Friday, June 22, 2012

St. John the Baptist June 24th

In the Eastern tradition, icons of John often show him with angel's wings. This is because of the book of Malachi. "Behold, I will send my messenger, and he shall prepare the way before me: and the Lord, whom ye seek, shall suddenly come to this temple, even the messenger of the covenant, whom ye delight in: behold, he shall come, saith the LORD of hosts." (Malachi 3:1)

The term "My messenger" is actually the name of the book and of the prophet whose words are recorded in it. Malachi (מלאכי) means "my messenger" or "my angel." This is significant, because Malachi was thought of as the last of the prophets, not last as in final, but the last to have appeared. The book is telling us that the final Old Covenant prophet, the true Malachi, will appear. So we see the ending of the book, the last part of chapter 4: "Behold, I will send you Elijah the prophet before the coming of the great and dreadful day of the LORD: And he shall turn the heart of the fathers to the children, and the heart of the children to their fathers, lest I come and smite the earth with a curse."

But, we know that the prediction about Elijah referred, rather, to the one whose coming would be "in the spirit and power of Elijah." So we hear the words of Gabriel to the priest Zechariah, John's father: "And he shall go before him in the spirit and power of Elias, to turn the hearts of the fathers to the children, and the disobedient to the wisdom of the just; to make ready a people prepared for the Lord." (Luke 1:17) This is why our Lord said, "Elias truly shall first come, and restore all things. But I say unto you, That Elias is come already, and they knew him not, but have done unto him whatsoever they listed. Likewise shall also the Son of man suffer of them. Then the disciples understood that he spake unto them of John the Baptist." (Matt. 17:11-13. I have never understood why so many Eschatology enthusiasts simply don't believe what Jesus said).

John's parallel with Elijah is stunning.
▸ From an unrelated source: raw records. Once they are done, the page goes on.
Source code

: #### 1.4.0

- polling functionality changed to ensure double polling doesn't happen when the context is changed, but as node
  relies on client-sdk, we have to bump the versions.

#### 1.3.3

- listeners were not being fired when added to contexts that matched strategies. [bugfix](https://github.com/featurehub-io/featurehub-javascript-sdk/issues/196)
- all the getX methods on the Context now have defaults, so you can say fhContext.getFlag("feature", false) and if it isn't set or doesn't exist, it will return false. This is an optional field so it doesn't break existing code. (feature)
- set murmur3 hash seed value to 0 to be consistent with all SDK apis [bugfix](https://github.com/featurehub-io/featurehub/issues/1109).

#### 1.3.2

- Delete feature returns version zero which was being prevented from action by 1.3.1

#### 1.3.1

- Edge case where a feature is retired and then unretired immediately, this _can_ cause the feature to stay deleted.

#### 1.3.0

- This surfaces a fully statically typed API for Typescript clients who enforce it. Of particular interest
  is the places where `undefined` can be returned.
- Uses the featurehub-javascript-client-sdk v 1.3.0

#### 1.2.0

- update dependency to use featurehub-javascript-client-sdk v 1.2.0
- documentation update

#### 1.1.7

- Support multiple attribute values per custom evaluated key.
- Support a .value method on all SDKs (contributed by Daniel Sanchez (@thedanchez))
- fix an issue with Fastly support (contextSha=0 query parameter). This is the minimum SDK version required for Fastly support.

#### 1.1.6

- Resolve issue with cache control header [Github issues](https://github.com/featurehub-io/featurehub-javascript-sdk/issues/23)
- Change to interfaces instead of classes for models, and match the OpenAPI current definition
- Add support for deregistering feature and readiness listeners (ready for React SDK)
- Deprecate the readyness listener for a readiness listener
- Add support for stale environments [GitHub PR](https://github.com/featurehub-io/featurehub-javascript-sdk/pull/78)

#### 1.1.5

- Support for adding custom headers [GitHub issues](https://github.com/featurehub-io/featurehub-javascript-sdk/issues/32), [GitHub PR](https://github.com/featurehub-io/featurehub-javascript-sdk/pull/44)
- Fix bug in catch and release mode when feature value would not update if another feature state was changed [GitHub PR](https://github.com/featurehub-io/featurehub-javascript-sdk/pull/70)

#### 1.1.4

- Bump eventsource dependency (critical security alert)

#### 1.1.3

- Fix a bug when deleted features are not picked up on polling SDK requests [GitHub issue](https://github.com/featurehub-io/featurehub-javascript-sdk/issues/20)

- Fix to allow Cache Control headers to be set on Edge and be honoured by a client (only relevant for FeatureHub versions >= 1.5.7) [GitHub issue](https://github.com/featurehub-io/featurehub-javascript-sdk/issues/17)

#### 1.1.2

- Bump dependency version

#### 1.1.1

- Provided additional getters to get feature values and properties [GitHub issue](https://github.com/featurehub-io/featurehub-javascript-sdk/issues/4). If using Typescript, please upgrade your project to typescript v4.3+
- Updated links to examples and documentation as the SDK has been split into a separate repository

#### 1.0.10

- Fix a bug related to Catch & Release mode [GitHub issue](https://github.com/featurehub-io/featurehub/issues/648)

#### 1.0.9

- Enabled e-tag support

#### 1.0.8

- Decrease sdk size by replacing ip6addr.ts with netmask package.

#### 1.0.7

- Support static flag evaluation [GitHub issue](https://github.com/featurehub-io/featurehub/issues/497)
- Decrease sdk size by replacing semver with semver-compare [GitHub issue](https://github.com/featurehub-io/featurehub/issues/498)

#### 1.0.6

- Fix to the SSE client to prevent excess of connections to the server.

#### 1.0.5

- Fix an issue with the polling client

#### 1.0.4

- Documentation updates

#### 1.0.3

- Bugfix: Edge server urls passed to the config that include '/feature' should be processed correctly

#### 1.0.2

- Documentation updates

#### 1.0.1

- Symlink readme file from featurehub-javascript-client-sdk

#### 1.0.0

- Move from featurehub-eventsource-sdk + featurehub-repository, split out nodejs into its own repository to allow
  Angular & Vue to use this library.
Ahab and Jezebel could not kill Elijah, but the Ahab and Jezebel of John's day, Herod and Herodius, "have done unto him whatsoever they listed." John turned the hearts of the people back to the God of their fathers, just as Elijah had done when confronting the prophets of Ba'al (I Kings chapter 18, especially v.37: "Hear me, O LORD, hear me, that this people may know that thou art the LORD God, and that thou hast turned their heart back again."). This was done by restoring the hearts of the children to the fathers, a unique phrase in scripture since it is the only verse with the commentary, or interpretation, of an angel from heaven. To have our hearts turned to the fathers means that they are turned to "the wisdom of the just."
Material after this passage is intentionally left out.